Grants to secondary schools will be cut by 9%, VECs will suffer a 3% cut and the registration fee is being increased to €2,000. This is tantamount to introducing tuition fees through the back door. The Government purports to want to build a knowledge economy. The reality is this fee will lead to thousands of young people being unable to attend college or get a third level education.

Once again the Government has brought forward a budget that contains no real funding for a stimulus plan. It has rolled out Minister after Minister to speak about stimuli. The IDA and Enterprise Ireland have announced job creation numbers to beat the band but nobody has spelt out how this will work or how it will be paid for. The Government estimated in the four year-plan that there would be a 0.25% net employment loss in 2011. There are almost 450,000 people unemployed now, yet the Government is planning for even higher unemployment levels. Fianna Fáil and the other parties talk about stimulus, but none of them has real plans or costings to back this up. Sinn Féin has a plan. We propose a once-off transfer of €7 billion from the National Pensions Reserve Fund for a jobs stimulus. This amount is the equivalent of what was pumped into our banks at the start of this year. Instead, the Government is agreeing with the IMF and the EU in proposing to take billions from the same pensions reserve fund and put it into a black hole, which is the banking system. With the right policies and supports, jobs can be created in sectors such as agrifood, tourism, IT and green technologies.

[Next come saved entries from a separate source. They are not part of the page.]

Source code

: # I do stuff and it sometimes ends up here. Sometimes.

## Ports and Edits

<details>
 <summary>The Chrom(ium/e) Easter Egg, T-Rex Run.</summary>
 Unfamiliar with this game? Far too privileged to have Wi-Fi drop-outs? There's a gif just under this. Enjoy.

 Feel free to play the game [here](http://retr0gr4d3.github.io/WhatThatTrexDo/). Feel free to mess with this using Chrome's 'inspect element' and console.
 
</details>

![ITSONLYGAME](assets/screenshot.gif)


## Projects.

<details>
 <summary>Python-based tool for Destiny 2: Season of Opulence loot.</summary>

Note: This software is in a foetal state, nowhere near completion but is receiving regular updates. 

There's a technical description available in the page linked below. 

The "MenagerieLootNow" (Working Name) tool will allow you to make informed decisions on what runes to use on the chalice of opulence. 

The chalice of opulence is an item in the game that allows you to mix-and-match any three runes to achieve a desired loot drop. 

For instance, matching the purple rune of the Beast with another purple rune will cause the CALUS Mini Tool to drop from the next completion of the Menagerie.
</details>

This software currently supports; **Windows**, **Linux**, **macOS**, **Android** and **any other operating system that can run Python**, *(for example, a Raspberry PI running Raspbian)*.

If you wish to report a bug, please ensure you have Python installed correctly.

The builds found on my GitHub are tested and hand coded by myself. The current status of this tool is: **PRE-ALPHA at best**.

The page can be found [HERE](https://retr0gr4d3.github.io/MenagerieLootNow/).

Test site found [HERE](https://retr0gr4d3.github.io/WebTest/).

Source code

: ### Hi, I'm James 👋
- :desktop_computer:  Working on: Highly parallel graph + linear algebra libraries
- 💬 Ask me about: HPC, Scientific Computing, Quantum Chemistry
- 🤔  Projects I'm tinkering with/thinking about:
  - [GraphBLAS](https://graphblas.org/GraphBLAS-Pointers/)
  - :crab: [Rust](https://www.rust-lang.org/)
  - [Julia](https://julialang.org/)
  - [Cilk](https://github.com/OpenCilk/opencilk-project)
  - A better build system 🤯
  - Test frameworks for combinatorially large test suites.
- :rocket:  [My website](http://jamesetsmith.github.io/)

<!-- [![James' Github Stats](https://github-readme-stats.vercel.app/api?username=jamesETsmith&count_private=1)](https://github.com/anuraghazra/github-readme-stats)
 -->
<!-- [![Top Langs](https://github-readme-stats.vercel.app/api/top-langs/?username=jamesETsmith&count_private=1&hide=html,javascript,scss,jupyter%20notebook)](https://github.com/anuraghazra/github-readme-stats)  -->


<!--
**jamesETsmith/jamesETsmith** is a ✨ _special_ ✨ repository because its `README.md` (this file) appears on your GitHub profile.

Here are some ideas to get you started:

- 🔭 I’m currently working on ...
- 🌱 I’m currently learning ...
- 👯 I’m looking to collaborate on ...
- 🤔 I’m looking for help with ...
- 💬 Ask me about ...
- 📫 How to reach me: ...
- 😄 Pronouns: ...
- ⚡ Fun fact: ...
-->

We can have a new generation of entrepreneurs and revitalise the co-operative sector.

The Government can always find additional billions to invest in banks but it cannot find a single cent to invest in economic recovery. We have shown where money can be found. It is the domestic economy, in which people live, that is flatlining and that needs attention.

The public will not take this budget on the chin. They have forced the Government to call an early election and they gave their assessment of the Government's budget and economic plans in the Donegal South West by-election. They have given their assessment and they will give it again in the new year, when the people have their opportunity to do so.

No one believes Deputy Michael Noonan will be a better or fairer Minister for Finance than the Minister, Deputy Brian Lenihan. His actions as Minister for Health give the answer to that question. Fine Gael subscribes to the same economic policies as the Government. It is farcical for that party to make a judgment on the budget. No one can understand why Fianna Fáil and Fine Gael are still two separate parties. They are joined at the hip, as is seen in their policies.

It is clear that the Labour Party will accept and implement Fine Gael policies, because it has no alternative to offer. Deputy Eamon Gilmore's personal ratings may still be high in the polls, but more and more people are beginning to see that the emperor has no clothes.

The Government needs to go and the budget needs to be scrapped. All parties need to give a commitment to introduce a budget after the general election to reverse these cuts.